To be honest, the ads are shockingly similar. Both utilize a cool voice over, the magic of Detroit, as well as awe-inspiring visuals of America.
Clintwood appears much earlier in the 2012 commercial, however. This year’s ad took 47 seconds (about half the ad) before getting a glimpse of Dylan. With slogan “It’s halftime in America," the 2012 ad reflected the recession and had a slightly darker feel, focusing on the struggle. Portraying the core values of strength, unity, and endurance, Eastwood’s commercial fights. Detroit struggled and survived just like the rest of us. The last 20 seconds of the ad have Clintwood almost whispering to the audience, “It’s halftime America, and our second half’s about to begin." Bold and empowering, the commercial leaves you braced to defend.

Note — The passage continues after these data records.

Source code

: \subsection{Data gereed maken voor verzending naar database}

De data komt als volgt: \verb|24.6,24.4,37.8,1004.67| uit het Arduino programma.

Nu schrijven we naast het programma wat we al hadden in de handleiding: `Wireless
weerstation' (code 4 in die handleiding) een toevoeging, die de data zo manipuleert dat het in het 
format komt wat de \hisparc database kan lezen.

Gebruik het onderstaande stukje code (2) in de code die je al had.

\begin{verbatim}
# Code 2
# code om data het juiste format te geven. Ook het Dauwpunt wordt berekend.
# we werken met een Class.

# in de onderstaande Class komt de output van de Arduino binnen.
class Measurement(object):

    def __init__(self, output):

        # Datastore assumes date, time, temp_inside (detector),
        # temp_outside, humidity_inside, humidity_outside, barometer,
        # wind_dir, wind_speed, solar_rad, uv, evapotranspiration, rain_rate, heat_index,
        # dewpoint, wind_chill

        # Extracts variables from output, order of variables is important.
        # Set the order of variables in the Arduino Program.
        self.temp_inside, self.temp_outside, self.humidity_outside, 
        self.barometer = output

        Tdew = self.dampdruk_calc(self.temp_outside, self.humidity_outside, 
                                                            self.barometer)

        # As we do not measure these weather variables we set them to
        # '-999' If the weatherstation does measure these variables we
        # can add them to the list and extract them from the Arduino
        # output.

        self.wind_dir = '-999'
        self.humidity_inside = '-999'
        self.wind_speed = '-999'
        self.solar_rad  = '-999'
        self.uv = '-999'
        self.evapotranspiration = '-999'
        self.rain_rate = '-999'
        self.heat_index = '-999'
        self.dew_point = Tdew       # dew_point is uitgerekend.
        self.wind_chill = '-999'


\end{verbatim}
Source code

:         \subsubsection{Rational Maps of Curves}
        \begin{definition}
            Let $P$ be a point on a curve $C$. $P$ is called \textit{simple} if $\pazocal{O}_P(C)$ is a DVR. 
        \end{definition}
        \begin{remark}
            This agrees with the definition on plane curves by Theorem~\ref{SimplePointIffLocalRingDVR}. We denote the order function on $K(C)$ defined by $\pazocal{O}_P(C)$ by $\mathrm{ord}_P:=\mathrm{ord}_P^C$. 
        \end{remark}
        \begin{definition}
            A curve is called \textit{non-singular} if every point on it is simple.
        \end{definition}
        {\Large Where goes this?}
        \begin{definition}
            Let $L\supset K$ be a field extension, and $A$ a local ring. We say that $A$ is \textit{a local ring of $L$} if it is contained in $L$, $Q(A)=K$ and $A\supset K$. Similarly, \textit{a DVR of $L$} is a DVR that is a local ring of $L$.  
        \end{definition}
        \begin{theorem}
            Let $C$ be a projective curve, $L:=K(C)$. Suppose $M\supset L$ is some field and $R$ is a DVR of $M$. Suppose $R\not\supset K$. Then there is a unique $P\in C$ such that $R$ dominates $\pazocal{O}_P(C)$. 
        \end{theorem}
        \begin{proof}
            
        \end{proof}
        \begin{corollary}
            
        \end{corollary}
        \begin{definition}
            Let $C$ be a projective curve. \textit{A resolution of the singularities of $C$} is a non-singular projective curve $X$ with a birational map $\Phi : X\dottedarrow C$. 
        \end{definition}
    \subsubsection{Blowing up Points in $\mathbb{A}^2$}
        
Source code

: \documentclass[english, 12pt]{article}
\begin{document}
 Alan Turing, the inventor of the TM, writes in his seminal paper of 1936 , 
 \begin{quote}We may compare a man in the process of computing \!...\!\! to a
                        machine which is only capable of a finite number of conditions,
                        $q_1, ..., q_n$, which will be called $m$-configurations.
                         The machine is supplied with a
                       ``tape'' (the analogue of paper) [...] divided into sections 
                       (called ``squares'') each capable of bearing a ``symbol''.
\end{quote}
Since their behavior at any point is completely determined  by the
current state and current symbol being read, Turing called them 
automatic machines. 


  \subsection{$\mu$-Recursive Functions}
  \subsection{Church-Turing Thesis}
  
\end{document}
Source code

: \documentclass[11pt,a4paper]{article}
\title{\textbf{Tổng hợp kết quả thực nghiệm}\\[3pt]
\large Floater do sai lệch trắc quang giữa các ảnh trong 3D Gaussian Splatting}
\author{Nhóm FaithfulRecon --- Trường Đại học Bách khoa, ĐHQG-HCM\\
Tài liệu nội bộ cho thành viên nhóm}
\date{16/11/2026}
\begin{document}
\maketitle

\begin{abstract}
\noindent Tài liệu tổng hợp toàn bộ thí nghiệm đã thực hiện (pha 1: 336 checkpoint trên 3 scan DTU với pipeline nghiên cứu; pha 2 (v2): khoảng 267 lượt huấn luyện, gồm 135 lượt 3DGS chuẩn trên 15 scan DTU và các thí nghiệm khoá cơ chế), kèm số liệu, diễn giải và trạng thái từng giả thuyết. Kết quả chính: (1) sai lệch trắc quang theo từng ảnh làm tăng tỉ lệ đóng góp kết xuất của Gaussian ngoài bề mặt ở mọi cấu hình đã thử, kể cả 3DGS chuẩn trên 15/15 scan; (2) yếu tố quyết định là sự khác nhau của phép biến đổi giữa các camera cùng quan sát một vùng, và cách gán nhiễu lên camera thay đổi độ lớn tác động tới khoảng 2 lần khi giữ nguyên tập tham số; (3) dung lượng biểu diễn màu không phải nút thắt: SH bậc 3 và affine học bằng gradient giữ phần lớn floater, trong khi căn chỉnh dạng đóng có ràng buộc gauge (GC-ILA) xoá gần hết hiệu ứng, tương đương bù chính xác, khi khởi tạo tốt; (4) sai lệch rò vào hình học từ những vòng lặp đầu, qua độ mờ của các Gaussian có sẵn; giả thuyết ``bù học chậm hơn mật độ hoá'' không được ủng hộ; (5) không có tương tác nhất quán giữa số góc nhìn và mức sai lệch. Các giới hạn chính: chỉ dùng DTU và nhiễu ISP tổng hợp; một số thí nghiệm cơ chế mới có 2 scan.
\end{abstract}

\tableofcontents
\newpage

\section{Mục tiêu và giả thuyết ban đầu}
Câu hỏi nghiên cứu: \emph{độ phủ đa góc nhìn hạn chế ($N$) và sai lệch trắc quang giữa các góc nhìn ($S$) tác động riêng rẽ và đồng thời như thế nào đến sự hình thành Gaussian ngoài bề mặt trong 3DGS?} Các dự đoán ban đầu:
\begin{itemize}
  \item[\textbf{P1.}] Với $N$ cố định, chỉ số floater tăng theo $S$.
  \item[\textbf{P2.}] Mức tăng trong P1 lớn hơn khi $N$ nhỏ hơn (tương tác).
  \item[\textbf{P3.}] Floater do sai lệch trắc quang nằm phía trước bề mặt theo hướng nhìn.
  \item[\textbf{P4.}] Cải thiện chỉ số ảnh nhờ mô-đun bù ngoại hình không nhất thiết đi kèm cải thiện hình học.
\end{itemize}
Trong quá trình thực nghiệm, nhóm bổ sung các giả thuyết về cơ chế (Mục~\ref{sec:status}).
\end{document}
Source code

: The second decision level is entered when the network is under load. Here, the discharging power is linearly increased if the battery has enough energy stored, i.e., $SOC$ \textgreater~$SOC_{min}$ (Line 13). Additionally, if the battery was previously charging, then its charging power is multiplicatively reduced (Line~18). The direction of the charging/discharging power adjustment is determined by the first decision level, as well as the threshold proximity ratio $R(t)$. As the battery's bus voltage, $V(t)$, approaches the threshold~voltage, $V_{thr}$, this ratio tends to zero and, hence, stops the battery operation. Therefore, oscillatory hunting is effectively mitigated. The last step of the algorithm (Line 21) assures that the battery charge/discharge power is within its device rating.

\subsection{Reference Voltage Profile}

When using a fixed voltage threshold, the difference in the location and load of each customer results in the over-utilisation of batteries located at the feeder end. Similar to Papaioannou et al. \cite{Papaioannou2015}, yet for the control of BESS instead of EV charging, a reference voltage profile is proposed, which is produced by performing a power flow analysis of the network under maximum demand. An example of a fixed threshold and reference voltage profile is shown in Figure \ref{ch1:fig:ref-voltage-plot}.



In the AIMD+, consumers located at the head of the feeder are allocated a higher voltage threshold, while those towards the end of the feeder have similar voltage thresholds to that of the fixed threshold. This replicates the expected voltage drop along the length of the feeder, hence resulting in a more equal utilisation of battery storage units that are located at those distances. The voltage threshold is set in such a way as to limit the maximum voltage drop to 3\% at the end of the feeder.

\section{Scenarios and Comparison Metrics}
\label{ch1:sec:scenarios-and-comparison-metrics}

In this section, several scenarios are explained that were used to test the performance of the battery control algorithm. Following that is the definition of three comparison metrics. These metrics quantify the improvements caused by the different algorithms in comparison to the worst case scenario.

Forbes notes that the “Imported from Detroit” campaign helped Chrysler revive its business. Not only did it land Chrysler back on the map, but it provided the means for Chrysler to actually help its parent by subsidizing Fiat in Europe with profits from automobile sales in the United States.
“There’s nothing more important to me than showing the world that there is nothing we owe — nothing — to German technology, to Japanese quality or to European flair and style, and this is a part of Chrysler’s mission that also was contained in the ‘Imported From Detroit’ tag line," Chrysler CMO Olivier Francois told Forbes.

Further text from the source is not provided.